After spending the last few weeks listening mostly to Solti and Böhm, but also comparing bits and pieces to the other recordings on Spotify, here are my Ring listening tips and other thoughts:

  • Go through the works an act or so at a time. This is not too hard to pull off even in our frantic modern lifestyle. If you’ve been playing an hour or so of Dark Souls PVP at night, do this instead.

  • Try to listen to the music rather than paying overly much attention to the text and plot. The Ring has a complicated narrative that spends a lot of its time in repeated exposition. Trying to follow every micro-detail in real time will rob you of the real pleasure in the work. So just relax and let the Hojo-ho’s wash over you.

  • To follow the text, buy an old LP set of the Ring to get the large liner booklet so you can actually read the libretto. The little books that come with the CDs are completely useless. The e-book version of Wagner’s Ring of the Nibelung is also pretty good for this.

  • For those times when you just want a little fix, get a highlights disk. My buddy Pete likes this one because it gives you all the high points without needing to listen to all that crappy singing in German.

  • After working through the Solti again, I can see why some people find it annoying. It does seem to lurch from Big Moment to Big Moment at times, and it suffers from a couple of instances of unfortunate casting. Some of the sound effects and other processing are also a bit dated. However, in the largest moments of the piece it still does the best job of combining excellent recorded sound, great singing, and heart-felt (if overwrought) conducting.

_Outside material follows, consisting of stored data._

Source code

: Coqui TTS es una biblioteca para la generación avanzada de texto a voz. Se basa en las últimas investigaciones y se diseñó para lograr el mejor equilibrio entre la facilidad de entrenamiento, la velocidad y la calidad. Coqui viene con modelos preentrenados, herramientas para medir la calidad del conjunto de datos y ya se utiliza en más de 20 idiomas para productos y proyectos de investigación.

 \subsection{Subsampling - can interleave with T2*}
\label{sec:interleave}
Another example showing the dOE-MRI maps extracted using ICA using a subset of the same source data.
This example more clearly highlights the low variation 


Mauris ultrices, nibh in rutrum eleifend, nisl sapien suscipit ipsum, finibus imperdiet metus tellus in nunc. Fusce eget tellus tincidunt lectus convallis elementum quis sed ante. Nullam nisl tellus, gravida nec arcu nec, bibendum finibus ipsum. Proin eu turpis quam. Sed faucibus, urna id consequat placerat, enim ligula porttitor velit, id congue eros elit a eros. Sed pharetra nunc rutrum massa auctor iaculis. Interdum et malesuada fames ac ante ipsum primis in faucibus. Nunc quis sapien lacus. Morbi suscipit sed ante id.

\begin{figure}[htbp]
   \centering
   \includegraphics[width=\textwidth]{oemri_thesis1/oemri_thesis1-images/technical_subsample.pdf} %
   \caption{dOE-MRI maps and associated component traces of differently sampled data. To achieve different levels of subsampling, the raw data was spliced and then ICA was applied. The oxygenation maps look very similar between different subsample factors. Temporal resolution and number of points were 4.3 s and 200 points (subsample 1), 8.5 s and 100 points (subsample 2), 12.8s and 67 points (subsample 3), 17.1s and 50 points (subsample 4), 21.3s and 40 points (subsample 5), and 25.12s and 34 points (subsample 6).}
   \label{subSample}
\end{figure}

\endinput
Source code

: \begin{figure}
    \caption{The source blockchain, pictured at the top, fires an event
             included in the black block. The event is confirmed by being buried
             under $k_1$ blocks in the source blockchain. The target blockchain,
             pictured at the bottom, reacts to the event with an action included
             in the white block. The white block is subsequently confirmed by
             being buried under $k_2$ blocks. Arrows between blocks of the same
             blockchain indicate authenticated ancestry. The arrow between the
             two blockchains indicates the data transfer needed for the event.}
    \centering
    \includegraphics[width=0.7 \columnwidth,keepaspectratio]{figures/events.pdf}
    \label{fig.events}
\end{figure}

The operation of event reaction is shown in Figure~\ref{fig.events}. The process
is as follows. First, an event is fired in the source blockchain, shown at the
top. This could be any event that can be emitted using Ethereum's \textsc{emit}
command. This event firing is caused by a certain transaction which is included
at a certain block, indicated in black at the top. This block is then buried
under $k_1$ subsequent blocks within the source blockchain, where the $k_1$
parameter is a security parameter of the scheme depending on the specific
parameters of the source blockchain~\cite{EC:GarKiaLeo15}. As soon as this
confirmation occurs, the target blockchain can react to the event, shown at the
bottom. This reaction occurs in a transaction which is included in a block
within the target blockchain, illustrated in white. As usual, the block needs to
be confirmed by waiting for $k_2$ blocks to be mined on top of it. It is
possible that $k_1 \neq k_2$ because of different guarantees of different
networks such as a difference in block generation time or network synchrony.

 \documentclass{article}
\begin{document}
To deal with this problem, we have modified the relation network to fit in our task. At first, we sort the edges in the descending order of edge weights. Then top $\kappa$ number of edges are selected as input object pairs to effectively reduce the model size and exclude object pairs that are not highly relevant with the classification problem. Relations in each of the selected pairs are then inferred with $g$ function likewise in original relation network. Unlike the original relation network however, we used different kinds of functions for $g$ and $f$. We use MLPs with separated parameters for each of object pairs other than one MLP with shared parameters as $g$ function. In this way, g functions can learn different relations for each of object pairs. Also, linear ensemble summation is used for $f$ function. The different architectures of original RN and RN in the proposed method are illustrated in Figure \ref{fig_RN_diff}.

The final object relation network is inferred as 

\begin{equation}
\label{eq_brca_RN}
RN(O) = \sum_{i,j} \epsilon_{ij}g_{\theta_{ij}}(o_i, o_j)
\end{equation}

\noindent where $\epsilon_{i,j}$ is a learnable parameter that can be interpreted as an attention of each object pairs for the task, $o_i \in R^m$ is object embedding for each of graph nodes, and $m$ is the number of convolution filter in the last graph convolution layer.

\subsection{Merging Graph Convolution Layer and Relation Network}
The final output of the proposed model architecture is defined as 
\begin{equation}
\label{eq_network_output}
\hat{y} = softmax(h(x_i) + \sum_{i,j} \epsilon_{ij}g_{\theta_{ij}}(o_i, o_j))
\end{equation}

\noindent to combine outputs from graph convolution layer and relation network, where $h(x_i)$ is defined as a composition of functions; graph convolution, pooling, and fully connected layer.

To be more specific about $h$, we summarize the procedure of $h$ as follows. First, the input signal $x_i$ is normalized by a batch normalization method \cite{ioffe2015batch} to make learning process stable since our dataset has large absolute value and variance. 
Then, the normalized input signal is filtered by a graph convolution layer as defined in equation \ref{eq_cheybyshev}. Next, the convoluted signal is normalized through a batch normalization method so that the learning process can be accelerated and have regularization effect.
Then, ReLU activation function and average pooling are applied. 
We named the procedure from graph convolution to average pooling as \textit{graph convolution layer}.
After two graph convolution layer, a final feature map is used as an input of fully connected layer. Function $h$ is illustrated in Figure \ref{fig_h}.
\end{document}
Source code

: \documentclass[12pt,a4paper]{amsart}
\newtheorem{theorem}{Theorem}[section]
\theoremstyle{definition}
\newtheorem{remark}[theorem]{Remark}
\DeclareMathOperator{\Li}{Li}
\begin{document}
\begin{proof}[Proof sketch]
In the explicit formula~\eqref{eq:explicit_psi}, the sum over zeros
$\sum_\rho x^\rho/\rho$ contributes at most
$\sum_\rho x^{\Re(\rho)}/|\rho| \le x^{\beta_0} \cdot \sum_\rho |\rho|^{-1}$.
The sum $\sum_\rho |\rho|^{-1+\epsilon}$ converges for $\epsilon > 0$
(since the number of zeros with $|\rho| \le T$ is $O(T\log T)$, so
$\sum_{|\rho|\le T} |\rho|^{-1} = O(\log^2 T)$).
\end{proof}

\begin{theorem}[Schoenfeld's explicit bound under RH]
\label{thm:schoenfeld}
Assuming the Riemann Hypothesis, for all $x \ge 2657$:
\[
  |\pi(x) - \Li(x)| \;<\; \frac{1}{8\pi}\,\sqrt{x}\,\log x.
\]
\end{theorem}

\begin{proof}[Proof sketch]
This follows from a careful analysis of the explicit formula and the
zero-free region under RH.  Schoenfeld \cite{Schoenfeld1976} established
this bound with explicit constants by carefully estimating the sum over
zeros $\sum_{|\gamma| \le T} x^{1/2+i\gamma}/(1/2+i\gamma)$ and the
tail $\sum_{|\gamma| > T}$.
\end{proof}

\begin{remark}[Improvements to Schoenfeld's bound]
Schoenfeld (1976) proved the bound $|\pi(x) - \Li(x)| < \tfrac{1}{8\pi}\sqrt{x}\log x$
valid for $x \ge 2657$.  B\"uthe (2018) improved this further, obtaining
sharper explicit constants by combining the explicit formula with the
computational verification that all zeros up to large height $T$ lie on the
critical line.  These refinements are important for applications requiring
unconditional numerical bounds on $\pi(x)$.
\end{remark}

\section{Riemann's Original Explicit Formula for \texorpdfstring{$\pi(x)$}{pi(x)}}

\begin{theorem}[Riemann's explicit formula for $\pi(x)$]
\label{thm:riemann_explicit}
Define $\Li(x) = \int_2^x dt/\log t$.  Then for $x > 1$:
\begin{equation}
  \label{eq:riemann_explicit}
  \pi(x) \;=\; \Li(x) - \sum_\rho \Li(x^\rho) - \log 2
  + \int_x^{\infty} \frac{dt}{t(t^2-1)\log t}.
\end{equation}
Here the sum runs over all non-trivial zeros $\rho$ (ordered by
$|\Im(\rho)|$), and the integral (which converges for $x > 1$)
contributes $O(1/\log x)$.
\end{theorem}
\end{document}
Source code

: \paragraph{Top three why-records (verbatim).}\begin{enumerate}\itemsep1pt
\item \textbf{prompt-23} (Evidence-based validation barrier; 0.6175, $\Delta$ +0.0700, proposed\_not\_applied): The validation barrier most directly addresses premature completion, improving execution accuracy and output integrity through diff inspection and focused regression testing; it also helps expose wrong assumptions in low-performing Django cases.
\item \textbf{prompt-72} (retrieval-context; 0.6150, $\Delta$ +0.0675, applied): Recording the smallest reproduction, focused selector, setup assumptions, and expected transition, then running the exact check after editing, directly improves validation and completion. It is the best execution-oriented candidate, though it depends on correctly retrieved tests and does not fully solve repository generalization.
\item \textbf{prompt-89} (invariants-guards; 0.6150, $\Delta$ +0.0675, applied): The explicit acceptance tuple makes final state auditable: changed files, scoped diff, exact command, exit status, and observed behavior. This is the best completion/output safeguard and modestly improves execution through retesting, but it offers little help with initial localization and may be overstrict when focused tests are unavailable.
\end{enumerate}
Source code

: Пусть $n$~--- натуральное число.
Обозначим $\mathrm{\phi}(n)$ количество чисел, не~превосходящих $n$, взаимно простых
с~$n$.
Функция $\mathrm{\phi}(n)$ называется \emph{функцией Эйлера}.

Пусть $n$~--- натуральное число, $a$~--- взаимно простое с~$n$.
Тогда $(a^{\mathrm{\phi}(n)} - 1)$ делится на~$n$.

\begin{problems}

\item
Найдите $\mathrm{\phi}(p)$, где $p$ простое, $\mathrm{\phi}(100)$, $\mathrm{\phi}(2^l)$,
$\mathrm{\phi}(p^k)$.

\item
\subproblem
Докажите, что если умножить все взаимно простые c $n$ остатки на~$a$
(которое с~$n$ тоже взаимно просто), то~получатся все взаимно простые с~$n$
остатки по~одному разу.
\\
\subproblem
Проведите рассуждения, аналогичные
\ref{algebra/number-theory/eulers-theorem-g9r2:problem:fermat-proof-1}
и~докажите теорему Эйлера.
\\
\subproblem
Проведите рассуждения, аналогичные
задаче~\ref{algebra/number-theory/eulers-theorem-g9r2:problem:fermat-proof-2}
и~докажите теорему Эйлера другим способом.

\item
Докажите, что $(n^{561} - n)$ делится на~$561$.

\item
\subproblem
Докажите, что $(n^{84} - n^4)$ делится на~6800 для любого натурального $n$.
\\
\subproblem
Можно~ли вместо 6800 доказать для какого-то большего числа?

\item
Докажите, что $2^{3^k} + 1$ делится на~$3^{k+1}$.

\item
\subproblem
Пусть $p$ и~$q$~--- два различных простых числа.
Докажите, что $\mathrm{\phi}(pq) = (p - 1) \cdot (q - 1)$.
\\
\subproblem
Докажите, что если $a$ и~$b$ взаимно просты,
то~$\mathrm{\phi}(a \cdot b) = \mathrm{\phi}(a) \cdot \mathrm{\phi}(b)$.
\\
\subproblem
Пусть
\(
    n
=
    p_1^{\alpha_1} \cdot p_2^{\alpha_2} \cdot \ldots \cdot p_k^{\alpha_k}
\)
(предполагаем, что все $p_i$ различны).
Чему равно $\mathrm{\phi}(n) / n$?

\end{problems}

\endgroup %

  • I have not investigated the various live recordings in any depth except for the Böhm from 1966. I like the Böhm recording a lot. Especially for Die Walküre. It has a bit of extra tension from the live performance, and Böhm is less hyperactive as a conductor than Solti.

  • I’ve only listened to parts of Janowski and Karajan. What I’ve heard I have enjoyed, but I need to work through more of each before I have a more considered opinion. The Janowski is a smoother and less jagged performance in remarkably good studio sound. The Karajan is, for lack of a better term for it, Karjan. He gets a luscious sound from his orchestra, and his singers are sometimes stronger actors than Solti’s. In any case, if Solti turns you off, you should be able to find happiness in any of these major alternatives.

I leave with one final thought. At the end of Ring Resounding John Culshaw muses about what Wagner would have thought of his huge magnum opus being available in mass media. After my last month in a Ring deep dive, I wonder if Culshaw could have possibly imagined how far this mass media would evolve in the 50 years after he finished that first recording. When his project finished up in 1965 it was the only way to hear a complete performance of the Ring on recorded media. Now, in late 2014, you can sit at your laptop and flit between dozens of them. And I didn’t even talk about the videos.